É o crescimento tolerado do desemprego que surge como a variável decisiva para percebermos a actual situação e os efeitos que o governo espera alcançar com sua política pró-cíclica. De facto, o aumento do desemprego, aliado ao congelamento dos salários da função pública justificado pela necessidade de conter a despesa corrente, contribui poderosamente para que os salários reais cresçam abaixo do incremento previsto da produtividade, fazendo com que a recuperação da rentabilidade das empresas se faça à custa da compressão dos custos salariais e através do aumento esperado da sua competitividade externa. Não é pois de estranhar que o governo deposite todas as esperanças numa recuperação económica tirada pelas exportações, pois sabe que as opções por si seguidas minam o crescimento do mercado interno. A lógica de uma política económica obcecada pelo défice encontra-se aqui. No fundo, trata-se de fazer com que o ajustamento recessivo se faça por via da contracção dos custos salariais, destinada a manter-se nos próximos anos. A manutenção de uma taxa de desemprego elevada instrumental para alcançar tal propósito.
Basta olhar para o crescimento das receitas fiscais para se concluir que não há o mínimo de ambição a este respeito: em 2004 o Estado espera encaixar mais 3,5% em impostos, exactamente o mesmo valor que o crescimento nominal da economia. Ou seja, não haverá quaisquer ganhos de eficiência fiscal resultantes de um aumento da base tributária. Não há prova mais eloquente do que esta: os impostos aumentam pelo simples efeito indutor do crescimento económico, numa altura em que estão por cobrar 13 mil milhões de euros em dívidas.
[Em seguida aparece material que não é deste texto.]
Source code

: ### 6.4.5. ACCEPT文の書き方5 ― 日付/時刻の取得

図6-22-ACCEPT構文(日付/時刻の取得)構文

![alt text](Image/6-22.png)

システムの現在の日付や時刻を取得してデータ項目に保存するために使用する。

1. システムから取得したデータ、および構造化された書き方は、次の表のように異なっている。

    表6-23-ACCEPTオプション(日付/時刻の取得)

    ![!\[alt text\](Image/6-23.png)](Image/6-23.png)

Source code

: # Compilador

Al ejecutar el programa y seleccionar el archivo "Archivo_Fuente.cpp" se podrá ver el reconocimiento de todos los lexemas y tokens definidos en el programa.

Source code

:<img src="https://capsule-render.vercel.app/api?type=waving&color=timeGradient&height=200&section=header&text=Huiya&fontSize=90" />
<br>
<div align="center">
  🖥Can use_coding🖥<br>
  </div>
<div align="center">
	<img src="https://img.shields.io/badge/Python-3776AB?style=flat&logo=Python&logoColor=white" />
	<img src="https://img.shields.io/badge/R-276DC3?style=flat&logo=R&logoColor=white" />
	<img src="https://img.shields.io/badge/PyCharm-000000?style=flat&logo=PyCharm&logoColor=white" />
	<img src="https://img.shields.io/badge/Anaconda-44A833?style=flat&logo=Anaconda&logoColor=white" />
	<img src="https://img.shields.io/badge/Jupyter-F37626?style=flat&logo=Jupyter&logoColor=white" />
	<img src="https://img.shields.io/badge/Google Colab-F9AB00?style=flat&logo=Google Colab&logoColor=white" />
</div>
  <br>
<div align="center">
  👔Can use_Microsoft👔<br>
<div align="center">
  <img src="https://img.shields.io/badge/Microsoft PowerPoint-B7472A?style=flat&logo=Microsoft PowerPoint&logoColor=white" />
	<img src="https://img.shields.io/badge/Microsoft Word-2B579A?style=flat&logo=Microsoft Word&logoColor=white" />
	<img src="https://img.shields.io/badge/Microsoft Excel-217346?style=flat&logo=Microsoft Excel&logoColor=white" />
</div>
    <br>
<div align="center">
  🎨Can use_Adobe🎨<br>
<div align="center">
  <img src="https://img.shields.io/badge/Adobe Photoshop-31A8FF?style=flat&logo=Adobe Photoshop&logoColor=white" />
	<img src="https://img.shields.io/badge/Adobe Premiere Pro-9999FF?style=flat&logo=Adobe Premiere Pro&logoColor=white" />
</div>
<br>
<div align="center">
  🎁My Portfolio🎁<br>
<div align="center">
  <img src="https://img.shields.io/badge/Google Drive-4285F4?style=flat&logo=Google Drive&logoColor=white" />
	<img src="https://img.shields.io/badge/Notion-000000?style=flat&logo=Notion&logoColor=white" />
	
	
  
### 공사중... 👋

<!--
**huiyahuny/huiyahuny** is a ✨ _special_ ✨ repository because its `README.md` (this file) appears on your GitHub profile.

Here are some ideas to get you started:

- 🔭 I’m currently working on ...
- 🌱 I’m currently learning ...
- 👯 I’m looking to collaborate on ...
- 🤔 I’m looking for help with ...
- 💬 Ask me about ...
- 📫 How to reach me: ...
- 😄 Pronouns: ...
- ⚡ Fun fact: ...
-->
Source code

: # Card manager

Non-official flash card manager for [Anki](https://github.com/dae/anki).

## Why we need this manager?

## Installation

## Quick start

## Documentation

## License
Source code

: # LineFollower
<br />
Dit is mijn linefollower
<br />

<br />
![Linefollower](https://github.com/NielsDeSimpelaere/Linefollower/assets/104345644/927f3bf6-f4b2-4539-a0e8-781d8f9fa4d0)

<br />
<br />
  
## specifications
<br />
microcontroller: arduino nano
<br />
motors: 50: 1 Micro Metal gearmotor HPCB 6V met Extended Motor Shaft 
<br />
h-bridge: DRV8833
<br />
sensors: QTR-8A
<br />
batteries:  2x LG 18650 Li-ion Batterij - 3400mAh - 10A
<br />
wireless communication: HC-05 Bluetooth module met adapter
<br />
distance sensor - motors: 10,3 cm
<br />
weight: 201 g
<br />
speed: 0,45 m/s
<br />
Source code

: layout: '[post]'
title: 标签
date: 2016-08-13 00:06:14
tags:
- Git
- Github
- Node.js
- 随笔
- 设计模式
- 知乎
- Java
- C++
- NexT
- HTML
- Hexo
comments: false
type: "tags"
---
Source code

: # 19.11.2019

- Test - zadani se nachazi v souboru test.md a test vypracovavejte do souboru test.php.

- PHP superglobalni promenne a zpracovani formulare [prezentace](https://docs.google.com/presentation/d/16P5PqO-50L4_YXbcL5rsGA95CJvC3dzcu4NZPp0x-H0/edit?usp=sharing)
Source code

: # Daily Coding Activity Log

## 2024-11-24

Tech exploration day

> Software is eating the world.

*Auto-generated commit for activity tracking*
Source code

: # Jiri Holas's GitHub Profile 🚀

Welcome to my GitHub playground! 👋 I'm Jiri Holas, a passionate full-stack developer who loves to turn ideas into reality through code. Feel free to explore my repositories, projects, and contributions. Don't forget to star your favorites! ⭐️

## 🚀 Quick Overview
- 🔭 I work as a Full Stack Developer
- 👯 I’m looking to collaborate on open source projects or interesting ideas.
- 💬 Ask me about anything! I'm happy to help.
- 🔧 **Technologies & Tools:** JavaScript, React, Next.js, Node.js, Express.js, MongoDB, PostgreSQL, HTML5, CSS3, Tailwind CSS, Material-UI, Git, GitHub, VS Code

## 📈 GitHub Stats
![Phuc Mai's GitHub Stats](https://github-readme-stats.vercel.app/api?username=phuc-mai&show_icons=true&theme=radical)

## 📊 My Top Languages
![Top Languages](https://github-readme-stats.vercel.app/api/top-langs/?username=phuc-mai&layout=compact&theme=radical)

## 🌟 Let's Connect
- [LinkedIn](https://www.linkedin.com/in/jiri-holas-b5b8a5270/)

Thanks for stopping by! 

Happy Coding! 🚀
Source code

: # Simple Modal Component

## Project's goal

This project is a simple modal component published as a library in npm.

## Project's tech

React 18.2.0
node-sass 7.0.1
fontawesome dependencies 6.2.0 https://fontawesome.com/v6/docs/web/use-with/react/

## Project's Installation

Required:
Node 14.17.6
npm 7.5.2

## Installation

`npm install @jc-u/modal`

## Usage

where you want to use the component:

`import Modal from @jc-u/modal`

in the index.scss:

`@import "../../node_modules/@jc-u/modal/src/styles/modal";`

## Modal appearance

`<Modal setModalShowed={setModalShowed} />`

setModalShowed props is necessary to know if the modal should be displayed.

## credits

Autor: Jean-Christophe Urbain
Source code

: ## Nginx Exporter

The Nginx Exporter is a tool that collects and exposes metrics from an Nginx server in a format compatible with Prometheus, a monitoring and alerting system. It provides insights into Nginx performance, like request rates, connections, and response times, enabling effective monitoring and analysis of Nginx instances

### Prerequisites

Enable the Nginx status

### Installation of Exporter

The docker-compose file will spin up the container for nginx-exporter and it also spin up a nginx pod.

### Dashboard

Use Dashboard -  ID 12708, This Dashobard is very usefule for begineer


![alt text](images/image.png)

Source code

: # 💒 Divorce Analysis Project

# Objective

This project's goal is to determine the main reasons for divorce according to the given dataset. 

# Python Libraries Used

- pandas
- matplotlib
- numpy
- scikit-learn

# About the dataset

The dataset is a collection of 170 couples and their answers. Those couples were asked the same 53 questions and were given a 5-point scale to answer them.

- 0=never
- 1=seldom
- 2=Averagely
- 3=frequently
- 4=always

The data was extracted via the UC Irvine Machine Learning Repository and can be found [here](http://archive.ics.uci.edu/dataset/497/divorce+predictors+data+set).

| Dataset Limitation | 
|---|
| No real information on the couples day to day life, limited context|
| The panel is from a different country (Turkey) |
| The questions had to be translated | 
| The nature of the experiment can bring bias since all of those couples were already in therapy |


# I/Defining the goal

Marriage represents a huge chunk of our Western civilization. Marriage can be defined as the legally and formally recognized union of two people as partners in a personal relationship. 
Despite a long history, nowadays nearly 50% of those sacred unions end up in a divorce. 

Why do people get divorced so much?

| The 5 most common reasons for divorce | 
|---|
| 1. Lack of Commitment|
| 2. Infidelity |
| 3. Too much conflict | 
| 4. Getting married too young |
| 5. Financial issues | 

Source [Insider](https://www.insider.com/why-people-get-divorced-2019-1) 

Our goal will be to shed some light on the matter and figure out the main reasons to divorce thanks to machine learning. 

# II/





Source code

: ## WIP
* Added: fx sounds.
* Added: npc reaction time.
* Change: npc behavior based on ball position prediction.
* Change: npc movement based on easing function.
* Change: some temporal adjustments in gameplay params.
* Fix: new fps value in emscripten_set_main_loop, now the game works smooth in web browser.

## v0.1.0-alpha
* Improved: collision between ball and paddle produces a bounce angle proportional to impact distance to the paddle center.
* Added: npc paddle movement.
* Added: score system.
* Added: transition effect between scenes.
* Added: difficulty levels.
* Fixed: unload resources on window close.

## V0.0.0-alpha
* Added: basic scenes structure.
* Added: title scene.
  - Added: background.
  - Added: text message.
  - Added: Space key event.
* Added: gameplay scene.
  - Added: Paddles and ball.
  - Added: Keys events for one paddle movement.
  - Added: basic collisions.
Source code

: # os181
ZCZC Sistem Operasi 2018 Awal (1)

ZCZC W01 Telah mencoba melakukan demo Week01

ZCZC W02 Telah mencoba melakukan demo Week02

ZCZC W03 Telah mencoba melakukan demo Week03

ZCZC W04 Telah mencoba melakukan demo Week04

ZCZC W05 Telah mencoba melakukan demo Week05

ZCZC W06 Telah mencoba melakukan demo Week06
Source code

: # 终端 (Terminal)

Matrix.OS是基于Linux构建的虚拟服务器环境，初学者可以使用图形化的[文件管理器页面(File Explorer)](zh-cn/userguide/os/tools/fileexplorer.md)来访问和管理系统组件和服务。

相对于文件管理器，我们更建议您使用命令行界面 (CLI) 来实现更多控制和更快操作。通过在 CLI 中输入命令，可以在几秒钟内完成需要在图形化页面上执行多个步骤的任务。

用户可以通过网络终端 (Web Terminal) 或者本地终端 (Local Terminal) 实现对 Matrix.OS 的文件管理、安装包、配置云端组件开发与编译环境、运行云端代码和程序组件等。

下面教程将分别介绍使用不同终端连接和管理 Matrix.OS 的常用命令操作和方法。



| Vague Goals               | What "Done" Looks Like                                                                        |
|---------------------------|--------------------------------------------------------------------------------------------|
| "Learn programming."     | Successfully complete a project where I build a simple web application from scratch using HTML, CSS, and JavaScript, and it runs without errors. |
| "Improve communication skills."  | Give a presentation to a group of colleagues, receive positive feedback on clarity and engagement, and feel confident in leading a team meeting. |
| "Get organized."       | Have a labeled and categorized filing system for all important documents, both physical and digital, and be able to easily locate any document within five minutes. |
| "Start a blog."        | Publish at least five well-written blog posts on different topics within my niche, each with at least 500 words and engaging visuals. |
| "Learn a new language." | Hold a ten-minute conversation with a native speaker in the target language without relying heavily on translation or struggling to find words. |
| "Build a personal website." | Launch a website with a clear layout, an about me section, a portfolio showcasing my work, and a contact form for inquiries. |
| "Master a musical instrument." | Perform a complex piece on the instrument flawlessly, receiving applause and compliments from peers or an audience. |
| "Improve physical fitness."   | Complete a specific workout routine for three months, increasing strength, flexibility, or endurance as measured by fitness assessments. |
Mas este OE comete uma segunda perversidade, ao agravar a carga fiscal precisamente sobre os cumpridores, os trabalhadores dependentes. Os escalões do IRS são actualizados a 2%, tendo por base um referencial de inflação considerado irrealista, fazendo-se a actualização dos escalões de forma indiferenciada, o que encerra em si mais uma desigualdade. Aplicar a mesma taxa de actualização a todos os escalões de rendimento corresponde, na prática, a um desagravamento dos rendimentos mais elevados, uma vez que o decréscimo do salário real daqui resultante é maior nos salários mais baixos. Adicionalmente não são actualizados à inflação média esperada os tectos máximos dos benefícios fiscais a deduzir, o que, na prática, significa um aumento da carga fiscal.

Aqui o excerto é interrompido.